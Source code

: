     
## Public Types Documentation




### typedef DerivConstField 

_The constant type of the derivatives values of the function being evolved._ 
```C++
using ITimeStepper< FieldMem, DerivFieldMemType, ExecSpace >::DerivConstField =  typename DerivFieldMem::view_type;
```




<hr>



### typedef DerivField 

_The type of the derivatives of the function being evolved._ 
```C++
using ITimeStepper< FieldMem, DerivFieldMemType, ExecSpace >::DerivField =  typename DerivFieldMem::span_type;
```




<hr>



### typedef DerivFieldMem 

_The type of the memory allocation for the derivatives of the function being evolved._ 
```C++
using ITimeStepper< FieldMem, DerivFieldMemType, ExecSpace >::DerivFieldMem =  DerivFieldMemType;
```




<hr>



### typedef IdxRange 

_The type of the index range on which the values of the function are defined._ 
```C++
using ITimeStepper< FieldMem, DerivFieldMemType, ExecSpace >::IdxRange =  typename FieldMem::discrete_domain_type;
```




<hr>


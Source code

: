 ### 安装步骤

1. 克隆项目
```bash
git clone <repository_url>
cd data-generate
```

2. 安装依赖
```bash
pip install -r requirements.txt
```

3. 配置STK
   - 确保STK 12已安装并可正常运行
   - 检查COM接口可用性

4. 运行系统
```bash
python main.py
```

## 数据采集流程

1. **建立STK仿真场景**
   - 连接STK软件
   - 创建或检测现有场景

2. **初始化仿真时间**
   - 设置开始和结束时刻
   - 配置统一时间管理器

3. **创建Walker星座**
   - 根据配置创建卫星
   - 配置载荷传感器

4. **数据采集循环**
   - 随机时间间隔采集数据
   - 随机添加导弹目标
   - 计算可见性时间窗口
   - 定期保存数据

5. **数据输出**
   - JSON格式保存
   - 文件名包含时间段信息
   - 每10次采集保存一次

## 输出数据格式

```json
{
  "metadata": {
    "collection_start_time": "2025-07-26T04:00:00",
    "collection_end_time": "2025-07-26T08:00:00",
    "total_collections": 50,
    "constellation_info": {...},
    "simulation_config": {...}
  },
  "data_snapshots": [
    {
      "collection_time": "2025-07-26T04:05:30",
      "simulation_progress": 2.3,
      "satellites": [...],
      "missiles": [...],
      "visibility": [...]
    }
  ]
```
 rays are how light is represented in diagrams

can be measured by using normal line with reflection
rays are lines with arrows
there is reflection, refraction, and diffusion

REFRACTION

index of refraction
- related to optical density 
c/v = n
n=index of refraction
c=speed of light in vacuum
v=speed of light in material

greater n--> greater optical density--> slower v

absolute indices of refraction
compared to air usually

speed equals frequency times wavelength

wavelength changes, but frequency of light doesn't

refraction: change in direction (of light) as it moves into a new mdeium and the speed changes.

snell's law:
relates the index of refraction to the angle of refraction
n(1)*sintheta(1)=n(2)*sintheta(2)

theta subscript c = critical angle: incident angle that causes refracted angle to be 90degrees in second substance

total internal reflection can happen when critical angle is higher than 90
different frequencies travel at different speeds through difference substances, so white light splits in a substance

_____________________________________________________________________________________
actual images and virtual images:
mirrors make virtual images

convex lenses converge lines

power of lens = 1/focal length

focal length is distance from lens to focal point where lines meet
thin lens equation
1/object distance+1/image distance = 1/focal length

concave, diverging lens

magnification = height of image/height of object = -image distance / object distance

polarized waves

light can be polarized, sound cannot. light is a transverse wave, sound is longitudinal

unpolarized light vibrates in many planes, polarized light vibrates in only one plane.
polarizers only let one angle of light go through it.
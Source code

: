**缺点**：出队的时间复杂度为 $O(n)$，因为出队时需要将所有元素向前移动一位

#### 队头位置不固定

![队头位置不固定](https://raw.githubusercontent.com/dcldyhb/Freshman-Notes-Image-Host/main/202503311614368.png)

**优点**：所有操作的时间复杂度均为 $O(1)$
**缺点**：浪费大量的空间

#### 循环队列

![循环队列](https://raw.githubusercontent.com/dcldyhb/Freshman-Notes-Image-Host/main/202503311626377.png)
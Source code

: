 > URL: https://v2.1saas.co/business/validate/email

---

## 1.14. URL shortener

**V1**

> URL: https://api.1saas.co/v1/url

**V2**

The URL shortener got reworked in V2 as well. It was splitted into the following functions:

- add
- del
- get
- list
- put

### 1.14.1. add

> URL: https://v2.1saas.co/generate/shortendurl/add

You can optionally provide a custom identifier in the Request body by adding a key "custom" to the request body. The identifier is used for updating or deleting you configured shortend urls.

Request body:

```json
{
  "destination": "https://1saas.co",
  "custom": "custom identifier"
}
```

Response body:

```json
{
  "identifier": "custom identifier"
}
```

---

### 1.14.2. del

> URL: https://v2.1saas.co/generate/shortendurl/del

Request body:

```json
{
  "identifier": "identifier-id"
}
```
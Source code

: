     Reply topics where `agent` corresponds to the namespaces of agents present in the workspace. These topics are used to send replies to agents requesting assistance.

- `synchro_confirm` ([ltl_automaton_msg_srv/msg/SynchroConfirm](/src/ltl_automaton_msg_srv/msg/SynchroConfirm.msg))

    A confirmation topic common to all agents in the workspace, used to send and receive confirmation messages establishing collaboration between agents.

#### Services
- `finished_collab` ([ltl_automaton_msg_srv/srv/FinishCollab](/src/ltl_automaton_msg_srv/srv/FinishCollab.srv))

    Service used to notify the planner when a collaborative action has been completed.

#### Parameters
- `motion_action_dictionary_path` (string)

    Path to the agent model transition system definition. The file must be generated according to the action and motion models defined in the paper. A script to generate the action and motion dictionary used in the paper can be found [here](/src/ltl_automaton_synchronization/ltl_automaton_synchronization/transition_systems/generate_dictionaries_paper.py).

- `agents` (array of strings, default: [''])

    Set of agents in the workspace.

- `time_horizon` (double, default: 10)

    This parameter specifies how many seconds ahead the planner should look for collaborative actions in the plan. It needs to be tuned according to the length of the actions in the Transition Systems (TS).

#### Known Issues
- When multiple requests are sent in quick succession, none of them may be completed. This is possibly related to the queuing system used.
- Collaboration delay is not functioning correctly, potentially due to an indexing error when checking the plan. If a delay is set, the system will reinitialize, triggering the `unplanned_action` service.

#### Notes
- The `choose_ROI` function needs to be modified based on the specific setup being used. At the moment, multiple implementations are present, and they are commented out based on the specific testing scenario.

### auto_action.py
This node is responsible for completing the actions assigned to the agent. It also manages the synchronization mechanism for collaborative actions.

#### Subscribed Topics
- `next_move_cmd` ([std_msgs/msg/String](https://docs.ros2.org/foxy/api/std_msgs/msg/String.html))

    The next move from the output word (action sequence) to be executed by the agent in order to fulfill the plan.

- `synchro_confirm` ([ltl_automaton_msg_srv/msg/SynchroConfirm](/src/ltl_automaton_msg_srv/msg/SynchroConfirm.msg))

## Work instructions
Search the records for the word "images". Copy each line where it appears.

## Your solution
actual images and virtual images:
mirrors make virtual images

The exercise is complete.